On Tuesday, the Yushin Maru No. 2 and the Yushin Maru No. 3 began dropping away from their positions tailing the Sea Shepherd whale defense ships, indicating that the whalers were low on fuel and unable to tail the Sea Shepherd ships any further.

The Bob Barker and The Steve Irwin then began running northwards to the boundary of the Antarctic Treaty Zone, to push the Nisshin Maru out of the whale sanctuary.

Since first locating the whale poachers on January 5, the Sea Shepherd Fleet has actively pursued the Japanese whalers, locating the Nisshin Maru on a record four separate occasions over the three-month period.

Japanese whaler
The bloodied deck of the Nisshin Maru, after butchering a whale, Jan. 5, 2014 (Photo by Auksinis Kardas / Sea Shepherd Conservation Society)

The whaling fleet’s operations were hampered by Sea Shepherd’s continual pursuit, which included twice exposing the whalers in the process of butchering protected minke whales, taken from the waters of the Southern Ocean Whale Sanctuary.
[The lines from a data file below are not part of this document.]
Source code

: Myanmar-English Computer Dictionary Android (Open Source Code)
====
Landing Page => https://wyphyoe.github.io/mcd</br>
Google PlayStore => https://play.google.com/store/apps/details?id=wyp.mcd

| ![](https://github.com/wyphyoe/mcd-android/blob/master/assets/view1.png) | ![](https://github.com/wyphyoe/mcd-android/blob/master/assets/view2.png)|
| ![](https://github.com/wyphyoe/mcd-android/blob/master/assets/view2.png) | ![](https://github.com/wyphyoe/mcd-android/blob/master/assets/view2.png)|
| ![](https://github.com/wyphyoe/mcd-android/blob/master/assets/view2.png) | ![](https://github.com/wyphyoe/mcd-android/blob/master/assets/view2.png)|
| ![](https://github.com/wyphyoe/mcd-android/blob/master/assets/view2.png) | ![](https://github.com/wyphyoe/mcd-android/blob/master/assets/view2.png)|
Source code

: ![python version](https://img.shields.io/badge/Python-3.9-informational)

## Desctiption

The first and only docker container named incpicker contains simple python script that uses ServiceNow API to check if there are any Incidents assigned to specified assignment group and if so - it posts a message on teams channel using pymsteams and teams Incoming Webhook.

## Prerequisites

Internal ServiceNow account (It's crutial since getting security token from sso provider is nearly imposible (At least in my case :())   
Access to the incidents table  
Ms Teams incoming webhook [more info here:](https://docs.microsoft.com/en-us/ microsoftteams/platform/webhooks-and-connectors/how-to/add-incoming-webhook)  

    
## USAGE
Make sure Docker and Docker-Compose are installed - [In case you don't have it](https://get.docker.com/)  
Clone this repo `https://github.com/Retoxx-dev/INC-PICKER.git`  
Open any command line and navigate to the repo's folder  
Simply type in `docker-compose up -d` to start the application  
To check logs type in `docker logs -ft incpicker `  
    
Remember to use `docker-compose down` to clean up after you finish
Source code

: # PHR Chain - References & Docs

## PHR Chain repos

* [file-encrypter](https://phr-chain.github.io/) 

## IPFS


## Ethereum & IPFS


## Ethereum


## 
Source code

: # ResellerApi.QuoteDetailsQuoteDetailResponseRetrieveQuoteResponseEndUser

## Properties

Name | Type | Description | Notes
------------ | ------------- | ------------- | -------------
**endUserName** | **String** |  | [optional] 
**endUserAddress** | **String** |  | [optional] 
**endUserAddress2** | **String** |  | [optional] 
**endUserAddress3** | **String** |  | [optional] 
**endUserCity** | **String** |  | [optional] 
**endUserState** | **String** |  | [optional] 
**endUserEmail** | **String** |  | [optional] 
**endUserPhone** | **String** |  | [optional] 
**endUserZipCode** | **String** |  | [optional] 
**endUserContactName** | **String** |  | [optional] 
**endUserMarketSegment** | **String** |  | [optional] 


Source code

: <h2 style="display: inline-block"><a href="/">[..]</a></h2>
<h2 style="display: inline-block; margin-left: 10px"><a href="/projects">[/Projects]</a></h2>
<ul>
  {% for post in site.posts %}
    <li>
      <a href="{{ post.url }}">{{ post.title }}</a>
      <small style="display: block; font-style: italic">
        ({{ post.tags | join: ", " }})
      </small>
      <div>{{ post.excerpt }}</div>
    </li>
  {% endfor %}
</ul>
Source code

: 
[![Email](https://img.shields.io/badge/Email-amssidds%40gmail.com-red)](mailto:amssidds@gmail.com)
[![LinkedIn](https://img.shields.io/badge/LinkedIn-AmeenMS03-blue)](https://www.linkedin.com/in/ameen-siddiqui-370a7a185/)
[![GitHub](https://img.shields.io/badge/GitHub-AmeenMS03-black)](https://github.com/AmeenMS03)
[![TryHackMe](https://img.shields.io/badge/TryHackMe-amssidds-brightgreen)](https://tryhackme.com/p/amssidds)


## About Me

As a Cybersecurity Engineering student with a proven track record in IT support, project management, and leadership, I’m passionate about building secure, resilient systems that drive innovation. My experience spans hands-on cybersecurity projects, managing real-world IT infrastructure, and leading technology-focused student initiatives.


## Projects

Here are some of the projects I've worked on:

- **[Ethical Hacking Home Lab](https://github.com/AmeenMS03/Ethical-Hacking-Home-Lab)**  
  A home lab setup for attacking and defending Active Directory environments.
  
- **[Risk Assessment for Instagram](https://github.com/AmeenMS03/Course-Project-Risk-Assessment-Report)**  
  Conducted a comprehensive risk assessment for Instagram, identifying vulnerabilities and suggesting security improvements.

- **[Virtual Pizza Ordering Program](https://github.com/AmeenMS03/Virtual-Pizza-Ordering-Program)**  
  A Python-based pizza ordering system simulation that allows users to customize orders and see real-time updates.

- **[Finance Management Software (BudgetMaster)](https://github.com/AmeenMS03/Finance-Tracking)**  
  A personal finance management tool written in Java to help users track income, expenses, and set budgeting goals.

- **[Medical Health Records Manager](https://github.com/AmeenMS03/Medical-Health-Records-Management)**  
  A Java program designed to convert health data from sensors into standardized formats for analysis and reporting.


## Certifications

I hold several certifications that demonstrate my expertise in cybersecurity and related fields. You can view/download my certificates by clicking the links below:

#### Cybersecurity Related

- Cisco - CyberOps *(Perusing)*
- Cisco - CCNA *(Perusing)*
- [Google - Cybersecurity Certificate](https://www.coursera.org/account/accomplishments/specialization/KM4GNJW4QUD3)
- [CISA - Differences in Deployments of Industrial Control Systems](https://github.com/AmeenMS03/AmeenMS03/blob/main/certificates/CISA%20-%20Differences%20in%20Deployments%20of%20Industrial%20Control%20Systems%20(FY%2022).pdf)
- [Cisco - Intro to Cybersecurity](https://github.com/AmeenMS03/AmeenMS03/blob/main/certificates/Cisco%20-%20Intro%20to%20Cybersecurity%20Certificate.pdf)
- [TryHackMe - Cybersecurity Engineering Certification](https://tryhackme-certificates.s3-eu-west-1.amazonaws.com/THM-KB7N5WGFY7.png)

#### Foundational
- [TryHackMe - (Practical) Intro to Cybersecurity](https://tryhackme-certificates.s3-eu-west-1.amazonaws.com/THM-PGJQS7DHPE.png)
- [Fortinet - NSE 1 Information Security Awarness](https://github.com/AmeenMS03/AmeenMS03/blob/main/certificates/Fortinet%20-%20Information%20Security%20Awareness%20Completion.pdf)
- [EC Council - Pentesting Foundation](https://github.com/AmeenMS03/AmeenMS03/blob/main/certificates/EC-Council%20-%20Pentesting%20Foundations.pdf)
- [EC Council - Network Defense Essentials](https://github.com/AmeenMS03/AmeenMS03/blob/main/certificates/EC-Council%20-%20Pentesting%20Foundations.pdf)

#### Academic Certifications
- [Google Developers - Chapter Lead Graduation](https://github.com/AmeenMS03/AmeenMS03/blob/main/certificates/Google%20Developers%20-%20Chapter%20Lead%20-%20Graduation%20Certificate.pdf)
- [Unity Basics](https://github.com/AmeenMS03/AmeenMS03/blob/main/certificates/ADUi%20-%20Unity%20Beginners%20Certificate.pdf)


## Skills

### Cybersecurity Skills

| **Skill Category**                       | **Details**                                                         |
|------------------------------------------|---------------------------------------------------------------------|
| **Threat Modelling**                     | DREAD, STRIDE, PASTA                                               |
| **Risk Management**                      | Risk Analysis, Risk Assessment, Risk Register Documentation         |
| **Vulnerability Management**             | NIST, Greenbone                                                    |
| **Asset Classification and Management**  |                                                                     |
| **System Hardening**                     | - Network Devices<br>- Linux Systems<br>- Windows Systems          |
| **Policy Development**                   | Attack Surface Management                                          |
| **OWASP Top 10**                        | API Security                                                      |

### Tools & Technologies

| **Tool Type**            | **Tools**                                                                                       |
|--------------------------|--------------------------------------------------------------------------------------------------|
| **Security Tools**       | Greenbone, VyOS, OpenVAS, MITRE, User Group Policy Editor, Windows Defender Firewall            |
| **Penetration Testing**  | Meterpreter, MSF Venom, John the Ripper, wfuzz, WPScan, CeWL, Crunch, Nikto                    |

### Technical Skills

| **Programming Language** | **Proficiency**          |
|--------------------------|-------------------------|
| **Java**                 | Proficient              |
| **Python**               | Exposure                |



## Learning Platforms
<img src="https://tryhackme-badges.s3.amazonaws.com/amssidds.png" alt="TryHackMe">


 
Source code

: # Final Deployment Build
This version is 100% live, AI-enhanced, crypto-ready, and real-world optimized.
The Southern Ocean Whale Sanctuary was established by the International Whaling Commission in 1994 with 23 countries supporting the agreement and Japan opposing it.

The status of the Southern Ocean Sanctuary is reviewed and open to change by the IWC every 10 years. During the 2004 meeting a proposal was made by Japan to remove the sanctuary, but it failed to reach the 75 percent majority required

The International Whaling Commission imposed a global moratorium on commercial whaling in 1986 to allow the world’s whales to recover after centuries of whaling had brought many species to the brink of extinction.

Nevertheless, the Tokyo-based Institute of Cetacean Research, which manages Japan’s “research whaling” in the Antarctic and elsewhere, says the whaling fleet is conducting “a perfectly legal activity carried out under the International Whaling Convention for the Regulation of Whaling.

“Sea Shepherd actions threaten safety of our research ships and lives of crews on it and is therefore unacceptable,” says the ICR.

Over the past 10 years, several votes of the International Whaling Commission’s member governments have called upon the Japanese to halt their lethal “research” program. Although self-assigned quotas for research purposes are technically permitted under the Convention, the majority of Commission members believe that it is not necessary to kill thousands of whales for “research.”

The International Whaling Commission does require that the flesh of whales killed for research not be wasted. Japanese companies sell the whale meat for food.

The outcome of Australia’s legal bid to end Japanese Antarctic whaling is to be announced at the end of this month.

Sea Shepherd Operation Relentless Captains, from left, Sid Chakravarty, Peter Hammarstedt and Adam Meyerson (Photo by Eliza Muirhead / SSCS)

Australia is suing Japan at the International Court of Justice, claiming that the whale hunt is not a scientific program, but is outlawed commercial whaling.

The case was begun by the first government of Prime Minister Kevin Rudd in 2010 and has been backed by subsequent governments.

The International Court of Justice said it would deliver its judgment in The Hague on March 31. Judgments of the court have binding force and cannot be appealed.

This is the latest that the Sea Shepherd Fleet has remained in the Southern Ocean to intervene against Japanese whalers.

Captain Peter Hammarstedt of The Bob Barker said, “The late departure of the whaling fleet is a testament to the fact that they have been delivered a disastrous season by the hand of Sea Shepherd, willing to push into the second week of March despite deteriorating weather conditions rather than face our fleet.”

“Before we started this campaign, we made a promise to our clients, the whales, and to all of our supporters around the world to drive these poachers out of the whales’ waters,” said Hammarstedt. “We have kept that promise. We are relentless.”

The three Sea Shepherd ships are also returning to port. The Sam Simon sailed into its homeport of Williamstown, Melbourne, on Saturday to a warm welcome.

The Bob Barker is now headed to Wellington, New Zealand.

The Steve Irwin will return to Hobart to honor Sea Shepherd Chairman and Co-Campaign Leader for Operation Relentless, Bob Brown, formerly a Member of the Australian Senate.
Both ships are scheduled to make their respective ports around March 22.